The city is on the north, riparian border of Bosnia, across the Sava River from the village of Gunja in Croatia.

Brčko is the seat of the Brčko District, an independent unit of local self-government created on the territory of Bosnia and Herzegovina following an arbitration process. The local administration was formerly supervised by an international supervisory regime headed by Principal Deputy High Representative who is also ex officio the Brčko International Supervisor. This international supervision was frozen since 23 May 2012.

History
Brčko was a geographic point of contention in 1996 when the U.S.-led Implementation Force (IFOR) built Camp McGovern on the outskirts of the city. Camp McGovern under the overwatch of 3-5 CAV 1/BDE/1AR Division (US) commanded by LTC Anthony Cucolo was constructed from a war torn farming cooperative structure in the Zone of Separation (ZOS) for the purpose of establishing peacekeeping operations. The mission was to separate the forming warring factions. The ZOS was one kilometer wide of no man's land, where special permission was required for Serbian or Bosnian forces to enter. Various checkpoints and observation points (OP's) were established to control the separation.

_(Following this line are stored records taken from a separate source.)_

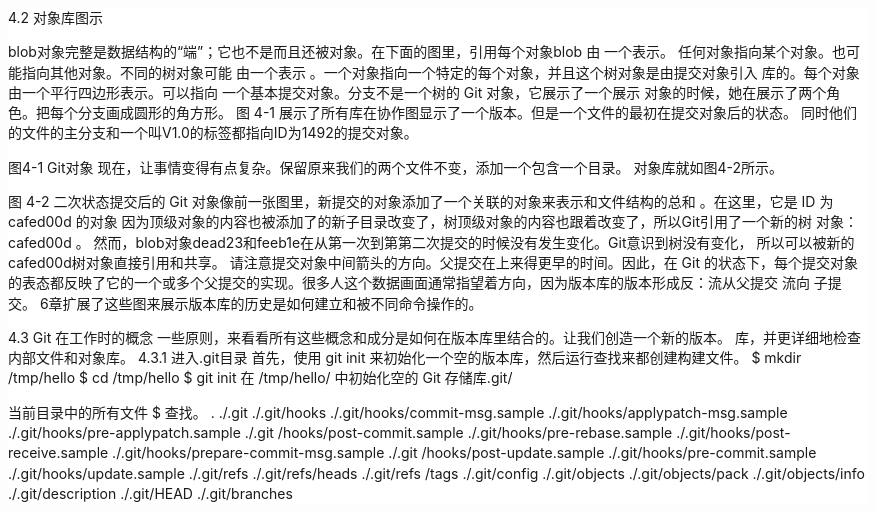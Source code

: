 4.2 对象库图示

blob对象完整是数据结构的“端”；它也不是而且还被对象。在下面的图里，引用每个对象blob 由
一个表示。
任何对象指向某个对象。也可能指向其他对象。不同的树对象可能
由一个表示
。一个对象指向一个特定的每个对象，并且这个树对象是由提交对象引入
库的。每个对象
由一个平行四边形表示。可以指向
一个基本提交对象。分支不是一个树的 Git 对象，它展示了一个展示
对象的时候，她在展示了两个角色。把每个分支画成圆形的角方形。
图 4-1 展示了所有库在协作图显示了一个版本。但是一个文件的最初在提交对象后的状态。
同时他们的文件的主分支和一个叫V1.0的标签都指向ID为1492的提交对象。

图4-1 Git对象
现在，让事情变得有点复杂。保留原来我们的两个文件不变，添加一个包含一个目录。
对象库就如图4-2所示。

图 4-2 二次状态提交后的 Git 对象像前一张图里，新提交的对象添加了一个关联的对象来表示和文件结构的总和
。在这里，它是
ID 为 cafed00d 的对象
因为顶级对象的内容也被添加了的新子目录改变了，树顶级对象的内容也跟着改变了，所以Git引用了一个新的树
对象：cafed00d 。
然而，blob对象dead23和feeb1e在从第一次到第第二次提交的时候没有发生变化。Git意识到树没有变化，
所以可以被新的cafed00d树对象直接引用和共享。
请注意提交对象中间箭头的方向。父提交在上来得更早的时间。因此，在 Git 的状态下，每个提交对象
的表态都反映了它的一个或多个父提交的实现。很多人这个数据画面通常指望着方向，因为版本库的版本形成反：流从父提交
流向
子提交。 6章扩展了这些图来展示版本库的历史是如何建立和被不同命令操作的。

4.3 Git 在工作时的概念
一些原则，来看看所有这些概念和成分是如何在版本库里结合的。让我们创造一个新的版本。
库，并更详细地检查内部文件和对象库。
4.3.1 进入.git目录
首先，使用 git init 来初始化一个空的版本库，然后运行查找来都创建构建文件。
$ mkdir /tmp/hello
$ cd /tmp/hello
$ git init
在 /tmp/hello/ 中初始化空的 Git 存储库.git/

当前目录中的所有文件
$ 查找。
.
./.git
./.git/hooks
./.git/hooks/commit-msg.sample
./.git/hooks/applypatch-msg.sample
./.git/hooks/pre-applypatch.sample
./.git /hooks/post-commit.sample
./.git/hooks/pre-rebase.sample
./.git/hooks/post-receive.sample
./.git/hooks/prepare-commit-msg.sample
./.git /hooks/post-update.sample
./.git/hooks/pre-commit.sample
./.git/hooks/update.sample
./.git/refs
./.git/refs/heads
./.git/refs /tags
./.git/config
./.git/objects
./.git/objects/pack
./.git/objects/info
./.git/description
./.git/HEAD
./.git/branches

Although Brčko was a focal point for tension in the late 1990s, considerable progress in multi-ethnic integration in Brčko has since occurred including integration of secondary schooling. Reconstruction efforts and the Property Law Implementation Plan have improved the situation regarding property and return.
Today, Brčko has returned to a strategic transshipment point along the Sava River. The population of Brčko has not returned to its pre-war ethnic mix of Bosniaks, Serbs, and Croats. Brčko sits at the east–west apex of Republika Srpska, the ethnic Serb portion of Bosnia & Herzegovina, and as such is critical to the RS for its economic future.

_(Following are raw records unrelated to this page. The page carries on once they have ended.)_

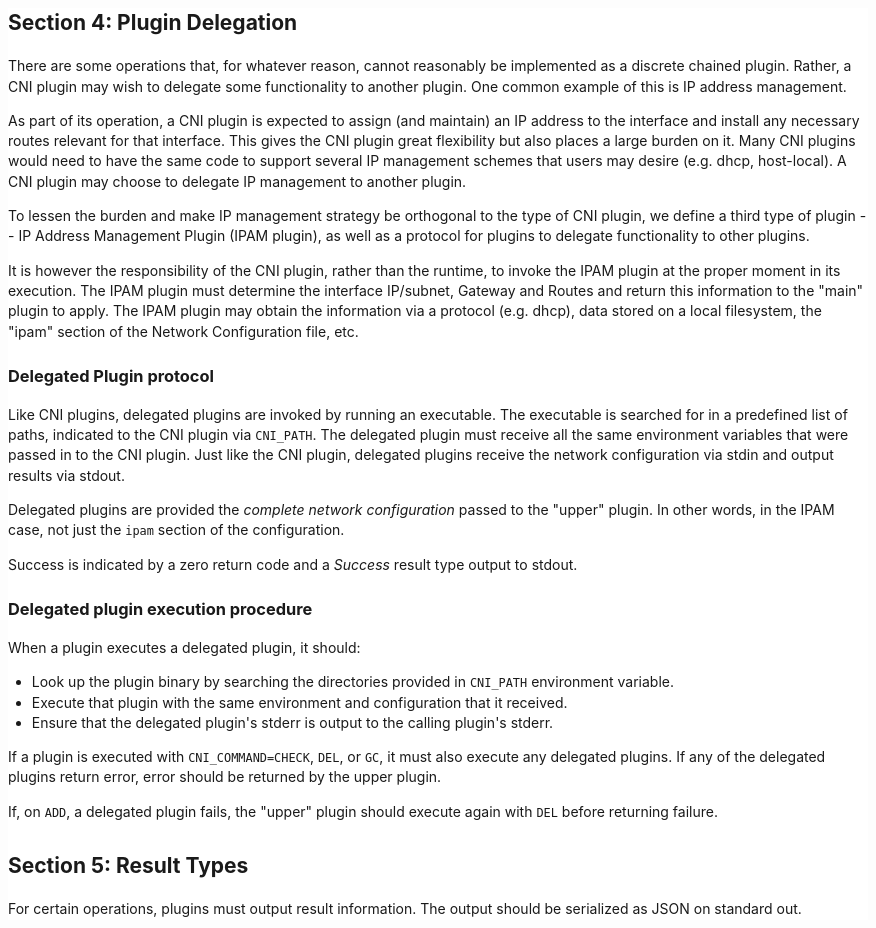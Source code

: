 ## Section 4: Plugin Delegation

There are some operations that, for whatever reason, cannot reasonably be implemented as a discrete chained plugin. Rather, a CNI plugin may wish to delegate some functionality to another plugin. One common example of this is IP address management.

As part of its operation, a CNI plugin is expected to assign (and maintain) an IP address to the interface and install any necessary routes relevant for that interface. This gives the CNI plugin great flexibility but also places a large burden on it. Many CNI plugins would need to have the same code to support several IP management schemes that users may desire (e.g. dhcp, host-local). A CNI plugin may choose to delegate IP management to another plugin.

To lessen the burden and make IP management strategy be orthogonal to the type of CNI plugin, we define a third type of plugin -- IP Address Management Plugin (IPAM plugin), as well as a protocol for plugins to delegate functionality to other plugins.

It is however the responsibility of the CNI plugin, rather than the runtime, to invoke the IPAM plugin at the proper moment in its execution. The IPAM plugin must determine the interface IP/subnet, Gateway and Routes and return this information to the "main" plugin to apply. The IPAM plugin may obtain the information via a protocol (e.g. dhcp), data stored on a local filesystem, the "ipam" section of the Network Configuration file, etc.


### Delegated Plugin protocol

Like CNI plugins, delegated plugins are invoked by running an executable. The executable is searched for in a predefined list of paths, indicated to the CNI plugin via `CNI_PATH`. The delegated plugin must receive all the same environment variables that were passed in to the CNI plugin. Just like the CNI plugin, delegated plugins receive the network configuration via stdin and output results via stdout.

Delegated plugins are provided the *complete network configuration* passed to the "upper" plugin. In other words, in the IPAM case, not just the `ipam` section of the configuration.

Success is indicated by a zero return code and a _Success_ result type output to stdout.

### Delegated plugin execution procedure

When a plugin executes a delegated plugin, it should:
- Look up the plugin binary by searching the directories provided in `CNI_PATH` environment variable.
- Execute that plugin with the same environment and configuration that it received.
- Ensure that the delegated plugin's stderr is output to the calling plugin's stderr.

If a plugin is executed with `CNI_COMMAND=CHECK`, `DEL`, or `GC`, it must also execute any delegated plugins. If any of the delegated plugins return error, error should be returned by the upper plugin.

If, on `ADD`, a delegated plugin fails, the "upper" plugin should execute again with `DEL` before returning failure.

## Section 5: Result Types

For certain operations, plugins must output result information. The output should be serialized as JSON on standard out.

Brčko was one of the main points discussed in the Dayton Peace Accords. After several weeks of intensive negotiation, the issue of Brčko was to be decided by international arbitration. Brčko Arbitration ruled in May 1997 that Brčko would be a special district managed by an ambassadorial representative from the international community. The first Ambassador to Brčko was an American with support staff from the UK, Sweden, Denmark & France.

The first international organization to open office in Brčko at that time was the Organization for Security and Cooperation in Europe (OSCE) headed by Randolph Hampton.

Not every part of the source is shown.